Bob Dylan (80), eigentlich *Robert Zimmermann*, US-amerikanischer Sänger


----------



## kafiphai (11 Oktober 2021)

> Euer Gehorsam ist grenzenlos, und er wird, dass ich es euch nur sage, von Tag zu Tag unverzeilicher.



Thomas Mann - Rede an die Deutschen


----------



## Blockmove (11 Oktober 2021)

kafiphai schrieb:


> Thomas Mann - Rede an die Deutschen


Gesendet von der BBC als Österreich zum Deutschen Reich gehörte und ein Österreicher an der Spitze stand 🤪


----------



## MFreiberger (11 Oktober 2021)

Ein Kind:


> Du bist nicht dumm, Du hast nur Pech beim denken.


----------



## DeltaMikeAir (29 November 2021)

Michail Sergejewitsch Gorbatschow:


> _Gefahren lauern auf diejenigen, die nicht auf das Leben reagieren._


----------



## MFreiberger (29 November 2021)

Zur Versachlichung der Impdebatte
Kurt Tucholsky (Zeitschrift "Die Weltbühne", 1928)
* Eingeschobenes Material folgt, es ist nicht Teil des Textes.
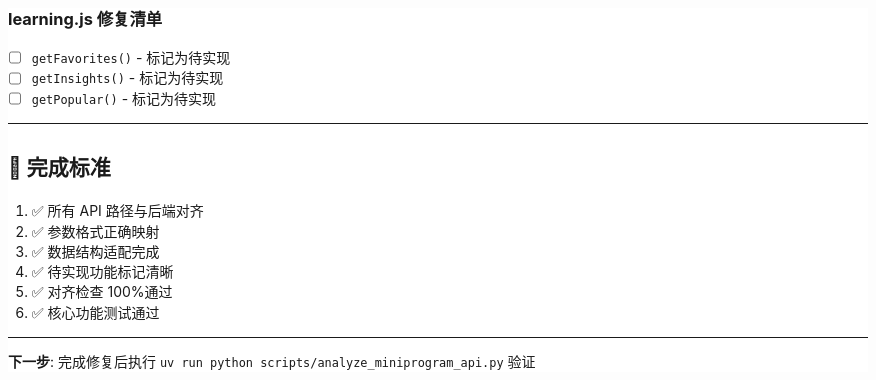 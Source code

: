 ### learning.js 修复清单

- [ ] `getFavorites()` - 标记为待实现
- [ ] `getInsights()` - 标记为待实现
- [ ] `getPopular()` - 标记为待实现

---

## 🎯 完成标准

1. ✅ 所有 API 路径与后端对齐
2. ✅ 参数格式正确映射
3. ✅ 数据结构适配完成
4. ✅ 待实现功能标记清晰
5. ✅ 对齐检查 100%通过
6. ✅ 核心功能测试通过

---

**下一步**: 完成修复后执行 `uv run python scripts/analyze_miniprogram_api.py` 验证
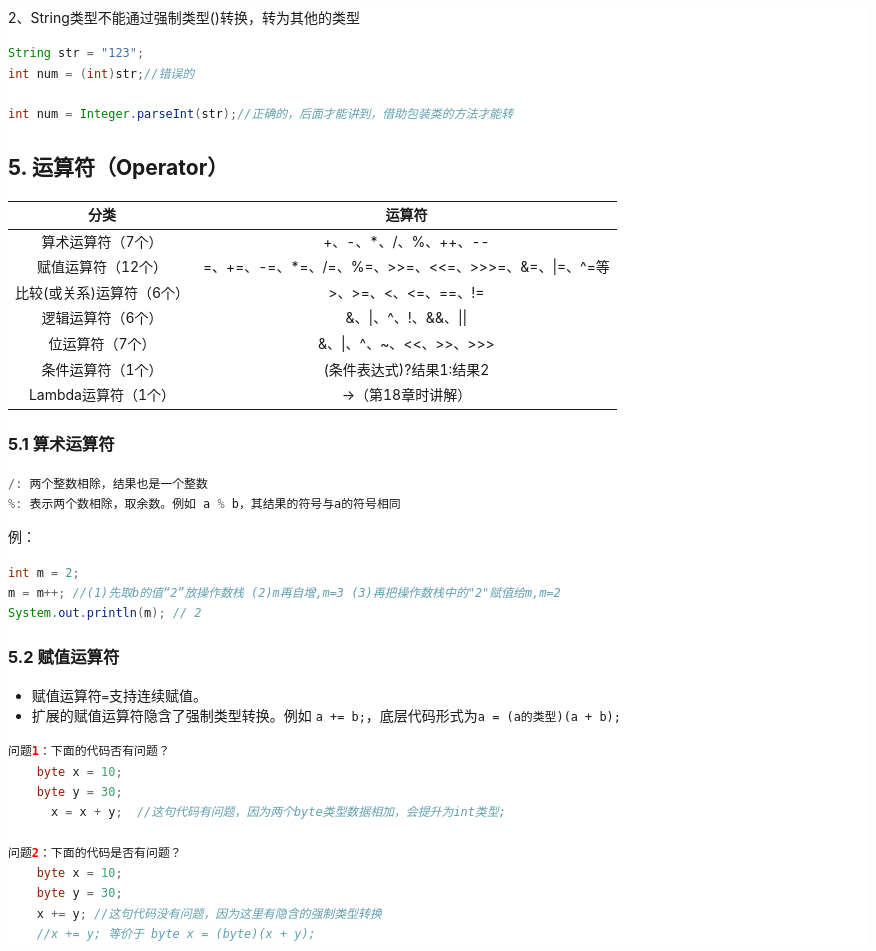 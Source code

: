 2、String类型不能通过强制类型()转换，转为其他的类型

```java
String str = "123";
int num = (int)str;//错误的

int num = Integer.parseInt(str);//正确的，后面才能讲到，借助包装类的方法才能转
```

## 5. 运算符（Operator）

|           分类            |                        运算符                        |
| :-----------------------: | :--------------------------------------------------: |
|     算术运算符（7个）     |                +、-、*、/、%、++、--                 |
|    赋值运算符（12个）     | =、+=、-=、*=、/=、%=、>>=、<<=、>>>=、&=、\|=、^=等 |
| 比较(或关系)运算符（6个） |                 >、>=、<、<=、==、!=                 |
|     逻辑运算符（6个）     |                &、\|、^、!、&&、\|\|                 |
|      位运算符（7个）      |               &、\|、^、~、<<、>>、>>>               |
|     条件运算符（1个）     |               (条件表达式)?结果1:结果2               |
|    Lambda运算符（1个）    |                  ->（第18章时讲解）                  |


### 5.1 算术运算符

```java
/: 两个整数相除，结果也是一个整数
%: 表示两个数相除，取余数。例如 a % b，其结果的符号与a的符号相同
```

例：
```java
int m = 2;
m = m++; //(1)先取b的值“2”放操作数栈 (2)m再自增,m=3 (3)再把操作数栈中的"2"赋值给m,m=2
System.out.println(m); // 2
```

### 5.2 赋值运算符

- 赋值运算符`=`支持连续赋值。
- 扩展的赋值运算符隐含了强制类型转换。例如 `a += b;`，底层代码形式为`a = (a的类型)(a + b);`

```java
问题1：下面的代码否有问题？
    byte x = 10;
    byte y = 30;
	  x = x + y;  //这句代码有问题，因为两个byte类型数据相加，会提升为int类型;
	
问题2：下面的代码是否有问题？
	byte x = 10;
	byte y = 30;
	x += y; //这句代码没有问题，因为这里有隐含的强制类型转换
	//x += y; 等价于 byte x = (byte)(x + y);
```
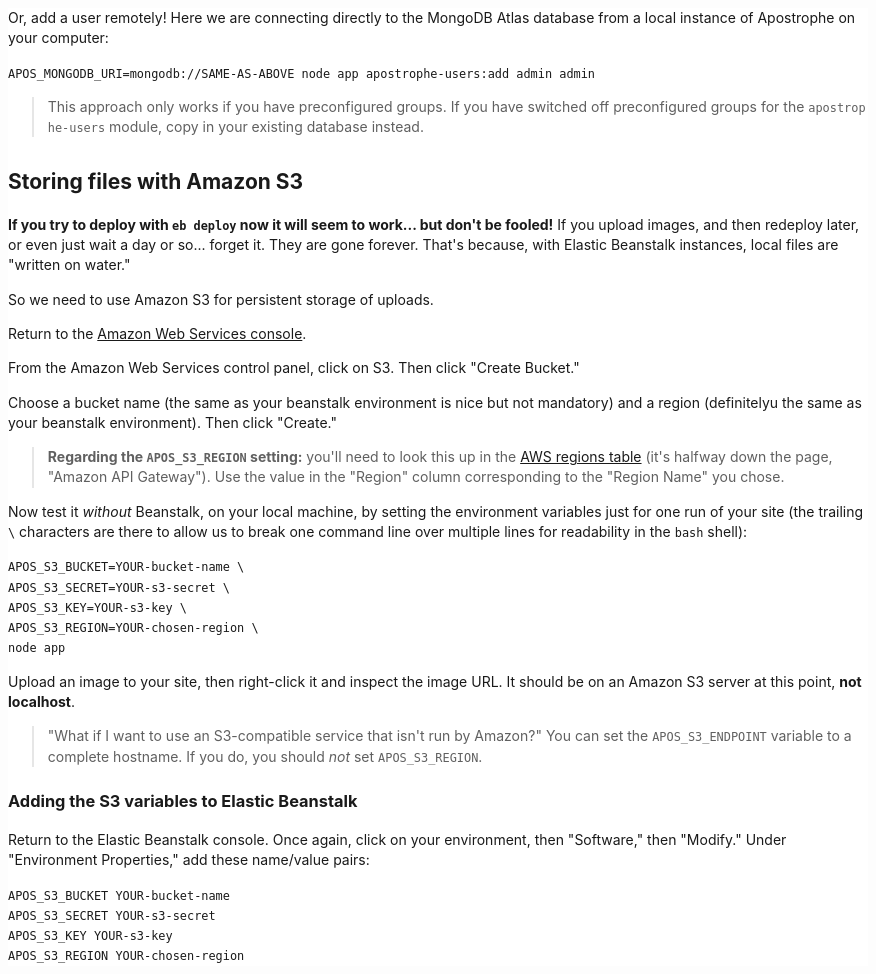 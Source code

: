 Or, add a user remotely! Here we are connecting directly to the MongoDB Atlas database from a local instance of Apostrophe on your computer:

```
APOS_MONGODB_URI=mongodb://SAME-AS-ABOVE node app apostrophe-users:add admin admin
```

> This approach only works if you have preconfigured groups. If you have switched off preconfigured groups for the `apostrophe-users` module, copy in your existing database instead.

## Storing files with Amazon S3

**If you try to deploy with `eb deploy` now it will seem to work... but don't be fooled!** If you upload images, and then redeploy later, or even just wait a day or so... forget it. They are gone forever. That's because, with Elastic Beanstalk instances, local files are "written on water."

So we need to use Amazon S3 for persistent storage of uploads.

Return to the [Amazon Web Services console](https://aws.amazon.com/console/).

From the Amazon Web Services control panel, click on S3. Then click "Create Bucket."

Choose a bucket name (the same as your beanstalk environment is nice but not mandatory) and a region (definitelyu the same as your beanstalk environment). Then click "Create."

> **Regarding the `APOS_S3_REGION` setting:** you'll need to look this up in the [AWS regions table](http://docs.aws.amazon.com/general/latest/gr/rande.html) (it's halfway down the page, "Amazon API Gateway"). Use the value in the "Region" column corresponding to the "Region Name" you chose.

Now test it *without* Beanstalk, on your local machine, by setting the environment variables just for one run of your site (the trailing `\` characters are there to allow us to break one command line over multiple lines for readability in the `bash` shell):

```
APOS_S3_BUCKET=YOUR-bucket-name \
APOS_S3_SECRET=YOUR-s3-secret \
APOS_S3_KEY=YOUR-s3-key \
APOS_S3_REGION=YOUR-chosen-region \
node app
```

Upload an image to your site, then right-click it and inspect the image URL. It should be on an Amazon S3 server at this point, **not localhost**.

> "What if I want to use an S3-compatible service that isn't run by Amazon?" You can set the `APOS_S3_ENDPOINT` variable to a complete hostname. If you do, you should *not* set `APOS_S3_REGION`.

### Adding the S3 variables to Elastic Beanstalk

Return to the Elastic Beanstalk console. Once again, click on your environment, then "Software," then "Modify." Under "Environment Properties," add these name/value pairs:

```
APOS_S3_BUCKET YOUR-bucket-name
APOS_S3_SECRET YOUR-s3-secret
APOS_S3_KEY YOUR-s3-key
APOS_S3_REGION YOUR-chosen-region
```
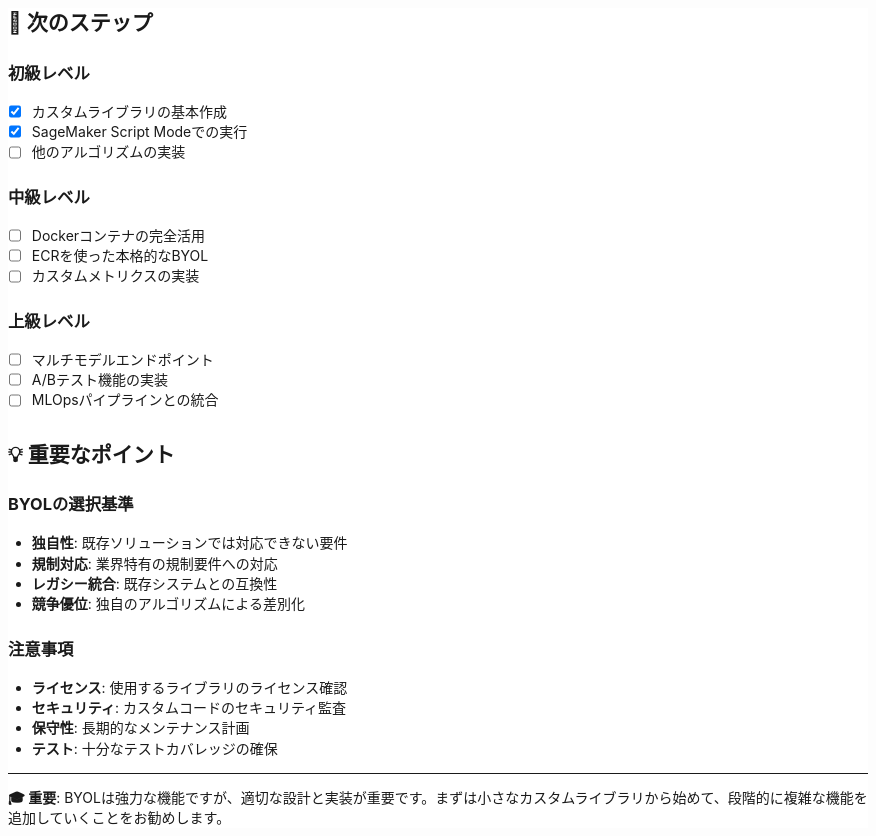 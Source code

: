 ## 🚀 次のステップ

### 初級レベル
- [x] カスタムライブラリの基本作成
- [x] SageMaker Script Modeでの実行
- [ ] 他のアルゴリズムの実装

### 中級レベル
- [ ] Dockerコンテナの完全活用
- [ ] ECRを使った本格的なBYOL
- [ ] カスタムメトリクスの実装

### 上級レベル
- [ ] マルチモデルエンドポイント
- [ ] A/Bテスト機能の実装
- [ ] MLOpsパイプラインとの統合

## 💡 重要なポイント

### BYOLの選択基準
- **独自性**: 既存ソリューションでは対応できない要件
- **規制対応**: 業界特有の規制要件への対応
- **レガシー統合**: 既存システムとの互換性
- **競争優位**: 独自のアルゴリズムによる差別化

### 注意事項
- **ライセンス**: 使用するライブラリのライセンス確認
- **セキュリティ**: カスタムコードのセキュリティ監査
- **保守性**: 長期的なメンテナンス計画
- **テスト**: 十分なテストカバレッジの確保

---

**🎓 重要**: BYOLは強力な機能ですが、適切な設計と実装が重要です。まずは小さなカスタムライブラリから始めて、段階的に複雑な機能を追加していくことをお勧めします。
Geimpfte sind nicht bessre Leute,
nur weil sie solidarisch sind.
Sie schützen sich und andre heute,
so leben morgen Greis und Kind.

Die Ungeimpften sind nicht schlechter,
nur weil sie Ignoranten sind.
Sie sind Immunsystemverfechter,
für gute Argumente blind.

und mehrenteils verrückt geworden.
Sie fallen allen nur zur Last.
Und doch: Man soll sie nicht ermorden!
Fürs erste reicht ja auch der Knast


----------



## dekuika (29 November 2021)

Zwei Dinge sind unendlich, das Universum und die menschliche Dummheit, aber bei dem Universum bin ich mir noch nicht ganz sicher.

Albert Einstein


----------



## kafiphai (29 November 2021)

„Die Toleranz wird ein solches
        Niveau erreichen, dass
     intelligenten Menschen das
Denken verboten wird, um Idioten
          nicht zu beleidigen“

                Dostojewski


----------



## Gerhard Bäurle (29 November 2021)

"We should never underestimate human stupidity. Both on the personal and on the collective level, humans are prone to engage in self-destructive activities.”

(Yuval Noah Harari)


----------



## Heinileini (29 November 2021)

Es ist nicht ohne Grund, dass alle Teleskope, die nach intelligentem Leben suchen, von der Erde weggerichtet sind.

Livre des visages


----------



## JSEngineering (29 November 2021)

MFreiberger schrieb:


> Zur Versachlichung der Impdebatte
> Kurt Tucholsky (Zeitschrift "Die Weltbühne", 1928)
> 
> 
> ...


apropos Fehlinformation:








						Nein, Tucholsky schrieb kein Gedicht über Geimpfte und Ungeimpfte
					

Nein, Tucholsky schrieb kein Gedicht über Geimpfte und Ungeimpfte




					www.mimikama.at


----------



## Rofang (30 November 2021)

MFreiberger schrieb:


> Zur Versachlichung der Impdebatte
> Kurt Tucholsky (Zeitschrift "Die Weltbühne", 1928)
> 
> 
> ...


Nettes Zitat, jedoch nicht von Tucholsky sondern von Cornelius W. M. Oettle

Edit:
Nicht alle Posts gelesen.


----------



## jensemann (30 November 2021)

JSEngineering schrieb:


> apropos Fehlinformation:
> 
> 
> 
> ...


ich finds trotzdem schön und passend, egal von wem es stammt. Wobei ich mich bei Tucholsky doch etwas gewundert habe.


----------



## Heinileini (1 Dezember 2021)

Da wir nun ohnehin schon um das Thema "nicht von Tucholsky" kreisen ...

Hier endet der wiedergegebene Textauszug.